When scale builds the value of the parameter ΔR ranges from tens of meters to first km, and depths range from hundreds of meters up to a few tens of kilometers, whereas srednemagistralnyh builds value ΔR can vary from kilometers to tens of kilometers (as in the above example), and the propagation distance from dozens to a hundred or more kilometers.

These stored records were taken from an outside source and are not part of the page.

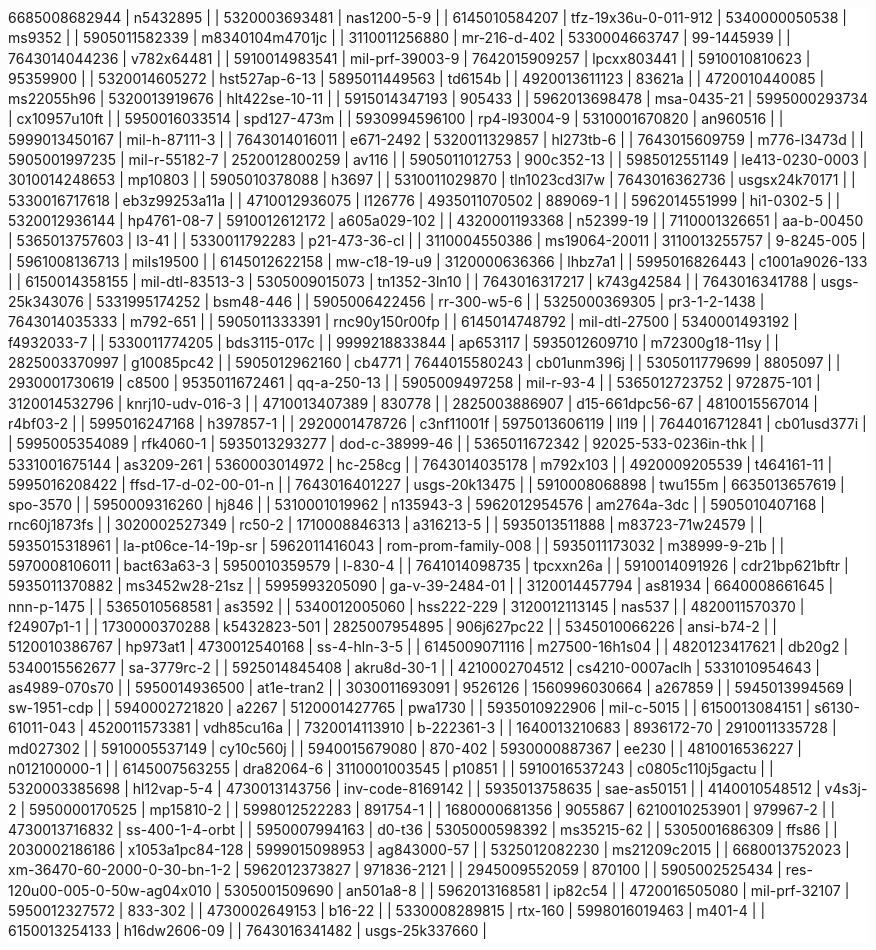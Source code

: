 6685008682944 | n5432895 |  | 5320003693481 | nas1200-5-9 |  | 6145010584207 | tfz-19x36u-0-011-912 | 
5340000050538 | ms9352 |  | 5905011582339 | m8340104m4701jc |  | 3110011256880 | mr-216-d-402 | 
5330004663747 | 99-1445939 |  | 7643014044236 | v782x64481 |  | 5910014983541 | mil-prf-39003-9 | 
7642015909257 | lpcxx803441 |  | 5910010810623 | 95359900 |  | 5320014605272 | hst527ap-6-13 | 
5895011449563 | td6154b |  | 4920013611123 | 83621a |  | 4720010440085 | ms22055h96 | 
5320013919676 | hlt422se-10-11 |  | 5915014347193 | 905433 |  | 5962013698478 | msa-0435-21 | 
5995000293734 | cx10957u10ft |  | 5950016033514 | spd127-473m |  | 5930994596100 | rp4-l93004-9 | 
5310001670820 | an960516 |  | 5999013450167 | mil-h-87111-3 |  | 7643014016011 | e671-2492 | 
5320011329857 | hl273tb-6 |  | 7643015609759 | m776-l3473d |  | 5905001997235 | mil-r-55182-7 | 
2520012800259 | av116 |  | 5905011012753 | 900c352-13 |  | 5985012551149 | le413-0230-0003 | 
3010014248653 | mp10803 |  | 5905010378088 | h3697 |  | 5310011029870 | tln1023cd3l7w | 
7643016362736 | usgsx24k70171 |  | 5330016717618 | eb3z99253a11a |  | 4710012936075 | l126776 | 
4935011070502 | 889069-1 |  | 5962014551999 | hi1-0302-5 |  | 5320012936144 | hp4761-08-7 | 
5910012612172 | a605a029-102 |  | 4320001193368 | n52399-19 |  | 7110001326651 | aa-b-00450 | 
5365013757603 | l3-41 |  | 5330011792283 | p21-473-36-cl |  | 3110004550386 | ms19064-20011 | 
3110013255757 | 9-8245-005 |  | 5961008136713 | mils19500 |  | 6145012622158 | mw-c18-19-u9 | 
3120000636366 | lhbz7a1 |  | 5995016826443 | c1001a9026-133 |  | 6150014358155 | mil-dtl-83513-3 | 
5305009015073 | tn1352-3ln10 |  | 7643016317217 | k743g42584 |  | 7643016341788 | usgs-25k343076 | 
5331995174252 | bsm48-446 |  | 5905006422456 | rr-300-w5-6 |  | 5325000369305 | pr3-1-2-1438 | 
7643014035333 | m792-651 |  | 5905011333391 | rnc90y150r00fp |  | 6145014748792 | mil-dtl-27500 | 
5340001493192 | f4932033-7 |  | 5330011774205 | bds3115-017c |  | 9999218833844 | ap653117 | 
5935012609710 | m72300g18-11sy |  | 2825003370997 | g10085pc42 |  | 5905012962160 | cb4771 | 
7644015580243 | cb01unm396j |  | 5305011779699 | 8805097 |  | 2930001730619 | c8500 | 
9535011672461 | qq-a-250-13 |  | 5905009497258 | mil-r-93-4 |  | 5365012723752 | 972875-101 | 
3120014532796 | knrj10-udv-016-3 |  | 4710013407389 | 830778 |  | 2825003886907 | d15-661dpc56-67 | 
4810015567014 | r4bf03-2 |  | 5995016247168 | h397857-1 |  | 2920001478726 | c3nf11001f | 
5975013606119 | ll19 |  | 7644016712841 | cb01usd377i |  | 5995005354089 | rfk4060-1 | 
5935013293277 | dod-c-38999-46 |  | 5365011672342 | 92025-533-0236in-thk |  | 5331001675144 | as3209-261 | 
5360003014972 | hc-258cg |  | 7643014035178 | m792x103 |  | 4920009205539 | t464161-11 | 
5995016208422 | ffsd-17-d-02-00-01-n |  | 7643016401227 | usgs-20k13475 |  | 5910008068898 | twu155m | 
6635013657619 | spo-3570 |  | 5950009316260 | hj846 |  | 5310001019962 | n135943-3 | 
5962012954576 | am2764a-3dc |  | 5905010407168 | rnc60j1873fs |  | 3020002527349 | rc50-2 | 
1710008846313 | a316213-5 |  | 5935013511888 | m83723-71w24579 |  | 5935015318961 | la-pt06ce-14-19p-sr | 
5962011416043 | rom-prom-family-008 |  | 5935011173032 | m38999-9-21b |  | 5970008106011 | bact63a63-3 | 
5950010359579 | l-830-4 |  | 7641014098735 | tpcxxn26a |  | 5910014091926 | cdr21bp621bftr | 
5935011370882 | ms3452w28-21sz |  | 5995993205090 | ga-v-39-2484-01 |  | 3120014457794 | as81934 | 
6640008661645 | nnn-p-1475 |  | 5365010568581 | as3592 |  | 5340012005060 | hss222-229 | 
3120012113145 | nas537 |  | 4820011570370 | f24907p1-1 |  | 1730000370288 | k5432823-501 | 
2825007954895 | 906j627pc22 |  | 5345010066226 | ansi-b74-2 |  | 5120010386767 | hp973at1 | 
4730012540168 | ss-4-hln-3-5 |  | 6145009071116 | m27500-16h1s04 |  | 4820123417621 | db20g2 | 
5340015562677 | sa-3779rc-2 |  | 5925014845408 | akru8d-30-1 |  | 4210002704512 | cs4210-0007aclh | 
5331010954643 | as4989-070s70 |  | 5950014936500 | at1e-tran2 |  | 3030011693091 | 9526126 | 
1560996030664 | a267859 |  | 5945013994569 | sw-1951-cdp |  | 5940002721820 | a2267 | 
5120001427765 | pwa1730 |  | 5935010922906 | mil-c-5015 |  | 6150013084151 | s6130-61011-043 | 
4520011573381 | vdh85cu16a |  | 7320014113910 | b-222361-3 |  | 1640013210683 | 8936172-70 | 
2910011335728 | md027302 |  | 5910005537149 | cy10c560j |  | 5940015679080 | 870-402 | 
5930000887367 | ee230 |  | 4810016536227 | n012100000-1 |  | 6145007563255 | dra82064-6 | 
3110001003545 | p10851 |  | 5910016537243 | c0805c110j5gactu |  | 5320003385698 | hl12vap-5-4 | 
4730013143756 | inv-code-8169142 |  | 5935013758635 | sae-as50151 |  | 4140010548512 | v4s3j-2 | 
5950000170525 | mp15810-2 |  | 5998012522283 | 891754-1 |  | 1680000681356 | 9055867 | 
6210010253901 | 979967-2 |  | 4730013716832 | ss-400-1-4-orbt |  | 5950007994163 | d0-t36 | 
5305000598392 | ms35215-62 |  | 5305001686309 | ffs86 |  | 2030002186186 | x1053a1pc84-128 | 
5999015098953 | ag843000-57 |  | 5325012082230 | ms21209c2015 |  | 6680013752023 | xm-36470-60-2000-0-30-bn-1-2 | 
5962012373827 | 971836-2121 |  | 2945009552059 | 870100 |  | 5905002525434 | res-120u00-005-0-50w-ag04x010 | 
5305001509690 | an501a8-8 |  | 5962013168581 | ip82c54 |  | 4720016505080 | mil-prf-32107 | 
5950012327572 | 833-302 |  | 4730002649153 | b16-22 |  | 5330008289815 | rtx-160 | 
5998016019463 | m401-4 |  | 6150013254133 | h16dw2606-09 |  | 7643016341482 | usgs-25k337660 | 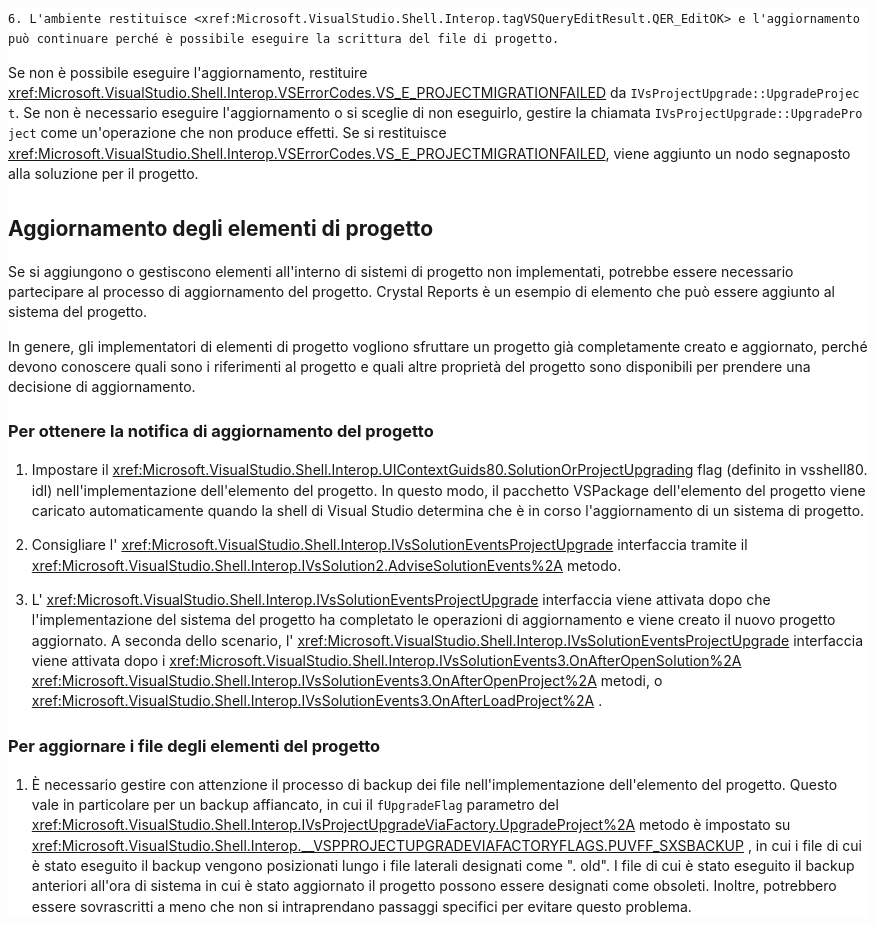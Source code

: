     6. L'ambiente restituisce <xref:Microsoft.VisualStudio.Shell.Interop.tagVSQueryEditResult.QER_EditOK> e l'aggiornamento può continuare perché è possibile eseguire la scrittura del file di progetto.

Se non è possibile eseguire l'aggiornamento, restituire <xref:Microsoft.VisualStudio.Shell.Interop.VSErrorCodes.VS_E_PROJECTMIGRATIONFAILED> da `IVsProjectUpgrade::UpgradeProject`. Se non è necessario eseguire l'aggiornamento o si sceglie di non eseguirlo, gestire la chiamata `IVsProjectUpgrade::UpgradeProject` come un'operazione che non produce effetti. Se si restituisce <xref:Microsoft.VisualStudio.Shell.Interop.VSErrorCodes.VS_E_PROJECTMIGRATIONFAILED>, viene aggiunto un nodo segnaposto alla soluzione per il progetto.

## <a name="upgrading-project-items"></a>Aggiornamento degli elementi di progetto

Se si aggiungono o gestiscono elementi all'interno di sistemi di progetto non implementati, potrebbe essere necessario partecipare al processo di aggiornamento del progetto. Crystal Reports è un esempio di elemento che può essere aggiunto al sistema del progetto.

In genere, gli implementatori di elementi di progetto vogliono sfruttare un progetto già completamente creato e aggiornato, perché devono conoscere quali sono i riferimenti al progetto e quali altre proprietà del progetto sono disponibili per prendere una decisione di aggiornamento.

### <a name="to-get-the-project-upgrade-notification"></a>Per ottenere la notifica di aggiornamento del progetto

1. Impostare il <xref:Microsoft.VisualStudio.Shell.Interop.UIContextGuids80.SolutionOrProjectUpgrading> flag (definito in vsshell80. idl) nell'implementazione dell'elemento del progetto. In questo modo, il pacchetto VSPackage dell'elemento del progetto viene caricato automaticamente quando la shell di Visual Studio determina che è in corso l'aggiornamento di un sistema di progetto.

2. Consigliare l' <xref:Microsoft.VisualStudio.Shell.Interop.IVsSolutionEventsProjectUpgrade> interfaccia tramite il <xref:Microsoft.VisualStudio.Shell.Interop.IVsSolution2.AdviseSolutionEvents%2A> metodo.

3. L' <xref:Microsoft.VisualStudio.Shell.Interop.IVsSolutionEventsProjectUpgrade> interfaccia viene attivata dopo che l'implementazione del sistema del progetto ha completato le operazioni di aggiornamento e viene creato il nuovo progetto aggiornato. A seconda dello scenario, l' <xref:Microsoft.VisualStudio.Shell.Interop.IVsSolutionEventsProjectUpgrade> interfaccia viene attivata dopo i <xref:Microsoft.VisualStudio.Shell.Interop.IVsSolutionEvents3.OnAfterOpenSolution%2A> <xref:Microsoft.VisualStudio.Shell.Interop.IVsSolutionEvents3.OnAfterOpenProject%2A> metodi, o <xref:Microsoft.VisualStudio.Shell.Interop.IVsSolutionEvents3.OnAfterLoadProject%2A> .

### <a name="to-upgrade-the-project-item-files"></a>Per aggiornare i file degli elementi del progetto

1. È necessario gestire con attenzione il processo di backup dei file nell'implementazione dell'elemento del progetto. Questo vale in particolare per un backup affiancato, in cui il `fUpgradeFlag` parametro del <xref:Microsoft.VisualStudio.Shell.Interop.IVsProjectUpgradeViaFactory.UpgradeProject%2A> metodo è impostato su <xref:Microsoft.VisualStudio.Shell.Interop.__VSPPROJECTUPGRADEVIAFACTORYFLAGS.PUVFF_SXSBACKUP> , in cui i file di cui è stato eseguito il backup vengono posizionati lungo i file laterali designati come ". old". I file di cui è stato eseguito il backup anteriori all'ora di sistema in cui è stato aggiornato il progetto possono essere designati come obsoleti. Inoltre, potrebbero essere sovrascritti a meno che non si intraprendano passaggi specifici per evitare questo problema.
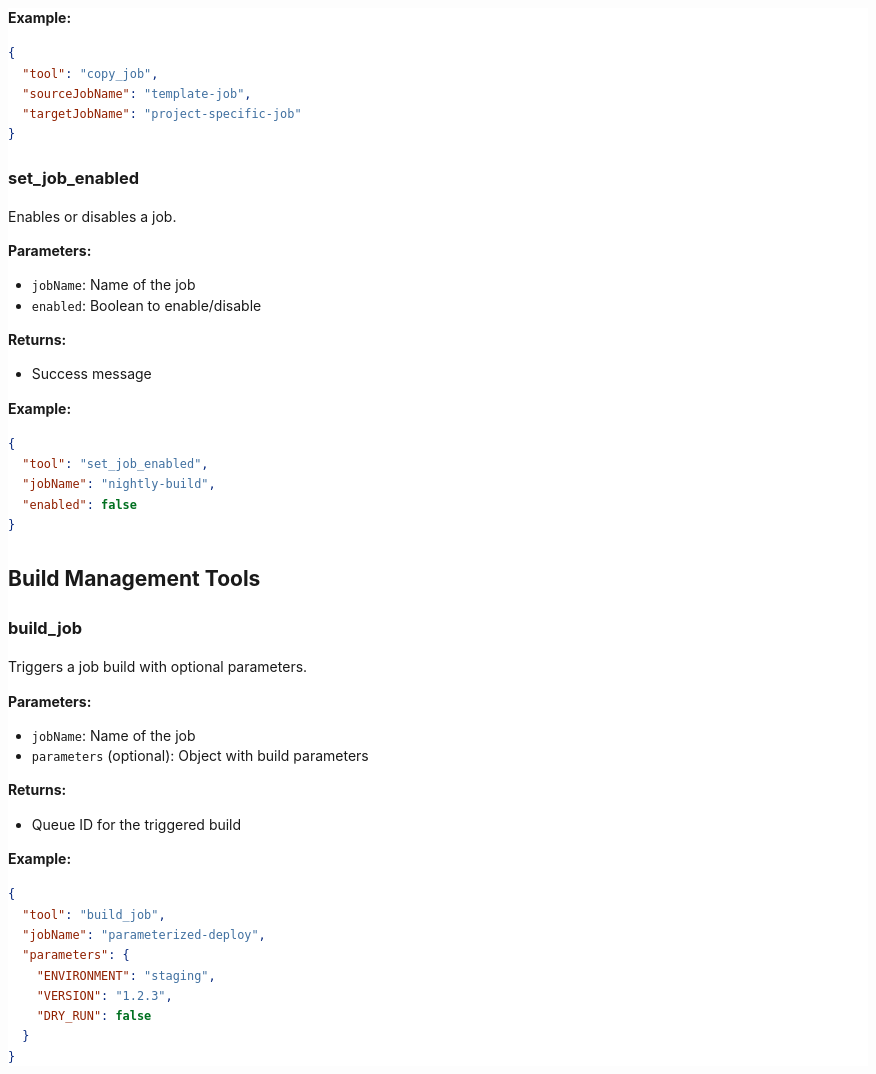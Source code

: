 **Example:**
```json
{
  "tool": "copy_job",
  "sourceJobName": "template-job",
  "targetJobName": "project-specific-job"
}
```

### set_job_enabled

Enables or disables a job.

**Parameters:**
- `jobName`: Name of the job
- `enabled`: Boolean to enable/disable

**Returns:**
- Success message

**Example:**
```json
{
  "tool": "set_job_enabled",
  "jobName": "nightly-build",
  "enabled": false
}
```

## Build Management Tools

### build_job

Triggers a job build with optional parameters.

**Parameters:**
- `jobName`: Name of the job
- `parameters` (optional): Object with build parameters

**Returns:**
- Queue ID for the triggered build

**Example:**
```json
{
  "tool": "build_job",
  "jobName": "parameterized-deploy",
  "parameters": {
    "ENVIRONMENT": "staging",
    "VERSION": "1.2.3",
    "DRY_RUN": false
  }
}
```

Accordingly, presents a method for simulating geological space is effectively used in a wide variety of tasks Geology (including engineering Geology), Geophysics, geodynamics in the whole range of possible scale studies.

1. The gravimetric method of modelling of geological space, including the measurement of gravity at the earth's surface, building a map of the anomalies of gravity averaging the anomalies of gravity on the XY plane in a sliding window of radius R, the localization in the geological space XYZ gravitating inhomogeneities, characterized in that the averaging on the XY plane is performed by a series of sequentially increasing by a constant amount ΔR the radius of the averaging and based on the relationship between the depth Z gravitating particle and the radius of the averaging R within the boundaries of the study area in a given range of depths obsolet a series of N subparallel layers of power ΔZ containing inside information about the fragments gravitating discontinuities form the corresponding series of N tomographic slices Z i and by serial analysis carried out layer-by-layer study of the internal structure of the geological space.

2. The method according to claim 1, characterized in that on the XZ plane set network profiles on which to build an appropriate network gravimetric sections by projecting information about slices gravitating inhomogeneities tomographic slices Z i on the XZ-plane incisions in point belonging to the intersection line of the planes of the sections by the planes of the tomographic slices, and by interpolation in the planes of the sections to receive the distribution of gravitating inhomogeneities, and deliver real-structural identification and on the basis of continuous iprofile correlation identified in the adjacent sections of the same material-structural elements form a gravimetric volumetric model of the geological space.